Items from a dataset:
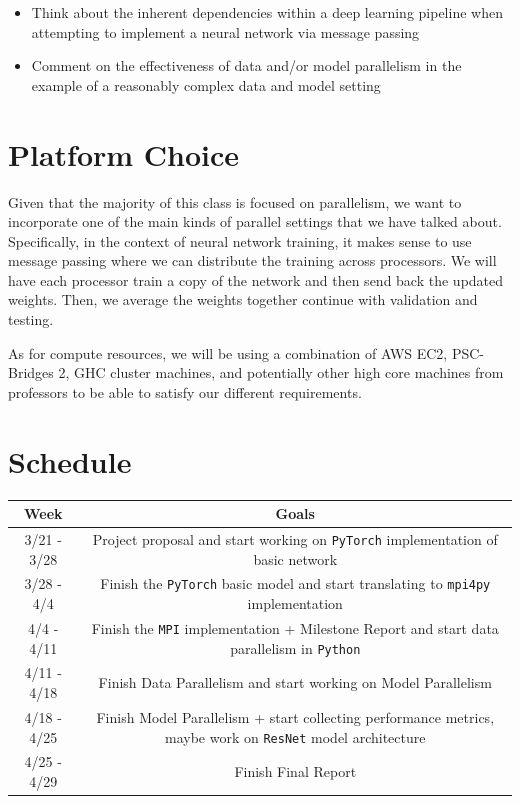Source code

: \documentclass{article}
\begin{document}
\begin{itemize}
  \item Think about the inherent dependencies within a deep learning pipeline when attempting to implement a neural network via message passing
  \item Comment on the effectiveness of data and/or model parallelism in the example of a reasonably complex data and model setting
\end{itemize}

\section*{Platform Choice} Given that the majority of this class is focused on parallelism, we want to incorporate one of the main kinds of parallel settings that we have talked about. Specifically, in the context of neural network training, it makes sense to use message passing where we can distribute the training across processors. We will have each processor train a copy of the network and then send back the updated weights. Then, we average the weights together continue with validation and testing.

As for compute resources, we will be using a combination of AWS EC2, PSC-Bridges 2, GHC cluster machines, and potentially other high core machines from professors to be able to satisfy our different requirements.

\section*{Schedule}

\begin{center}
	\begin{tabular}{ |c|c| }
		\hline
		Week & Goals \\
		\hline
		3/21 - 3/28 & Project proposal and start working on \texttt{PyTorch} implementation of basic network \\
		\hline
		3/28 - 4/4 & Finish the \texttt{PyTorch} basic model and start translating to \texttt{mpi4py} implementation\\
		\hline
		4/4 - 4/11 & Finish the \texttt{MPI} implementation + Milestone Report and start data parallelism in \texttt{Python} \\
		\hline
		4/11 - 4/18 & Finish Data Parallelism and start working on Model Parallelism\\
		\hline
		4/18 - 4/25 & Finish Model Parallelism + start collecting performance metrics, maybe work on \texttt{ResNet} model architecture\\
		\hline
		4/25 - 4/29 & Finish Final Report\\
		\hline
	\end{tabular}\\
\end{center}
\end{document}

---

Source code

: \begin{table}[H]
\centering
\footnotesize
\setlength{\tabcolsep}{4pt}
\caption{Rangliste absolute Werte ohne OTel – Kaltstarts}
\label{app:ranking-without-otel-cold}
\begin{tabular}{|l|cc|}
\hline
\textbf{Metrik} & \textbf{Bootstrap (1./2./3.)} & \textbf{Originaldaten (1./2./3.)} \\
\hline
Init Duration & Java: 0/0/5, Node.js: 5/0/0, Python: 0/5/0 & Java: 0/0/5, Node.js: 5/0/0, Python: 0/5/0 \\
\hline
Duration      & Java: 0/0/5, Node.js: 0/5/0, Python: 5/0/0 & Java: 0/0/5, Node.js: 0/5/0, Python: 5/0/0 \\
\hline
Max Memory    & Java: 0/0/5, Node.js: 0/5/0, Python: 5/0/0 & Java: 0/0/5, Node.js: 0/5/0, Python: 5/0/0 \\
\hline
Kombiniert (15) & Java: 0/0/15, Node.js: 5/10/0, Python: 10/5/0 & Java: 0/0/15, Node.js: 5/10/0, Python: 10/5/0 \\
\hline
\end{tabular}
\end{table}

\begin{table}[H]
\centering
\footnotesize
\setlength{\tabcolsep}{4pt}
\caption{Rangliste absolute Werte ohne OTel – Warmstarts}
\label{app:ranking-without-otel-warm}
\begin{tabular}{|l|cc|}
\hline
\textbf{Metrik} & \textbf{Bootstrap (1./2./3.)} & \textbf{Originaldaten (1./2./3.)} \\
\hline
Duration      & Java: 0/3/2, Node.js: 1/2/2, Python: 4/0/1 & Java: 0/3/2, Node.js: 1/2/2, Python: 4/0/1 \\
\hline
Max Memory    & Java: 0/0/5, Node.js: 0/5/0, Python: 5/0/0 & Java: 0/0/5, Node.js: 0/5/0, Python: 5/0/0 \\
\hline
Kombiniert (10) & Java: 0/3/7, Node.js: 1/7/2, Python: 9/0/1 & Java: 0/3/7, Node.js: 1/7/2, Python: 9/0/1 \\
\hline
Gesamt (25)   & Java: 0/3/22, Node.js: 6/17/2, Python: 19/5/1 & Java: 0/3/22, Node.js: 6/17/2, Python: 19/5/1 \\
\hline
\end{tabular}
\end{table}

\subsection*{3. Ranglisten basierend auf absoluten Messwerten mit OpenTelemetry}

- _Required work_: "label" is the string to look for; please copy every line of the records above where it appears.

- _Task result_:
\label{app:ranking-without-otel-cold}
\label{app:ranking-without-otel-warm}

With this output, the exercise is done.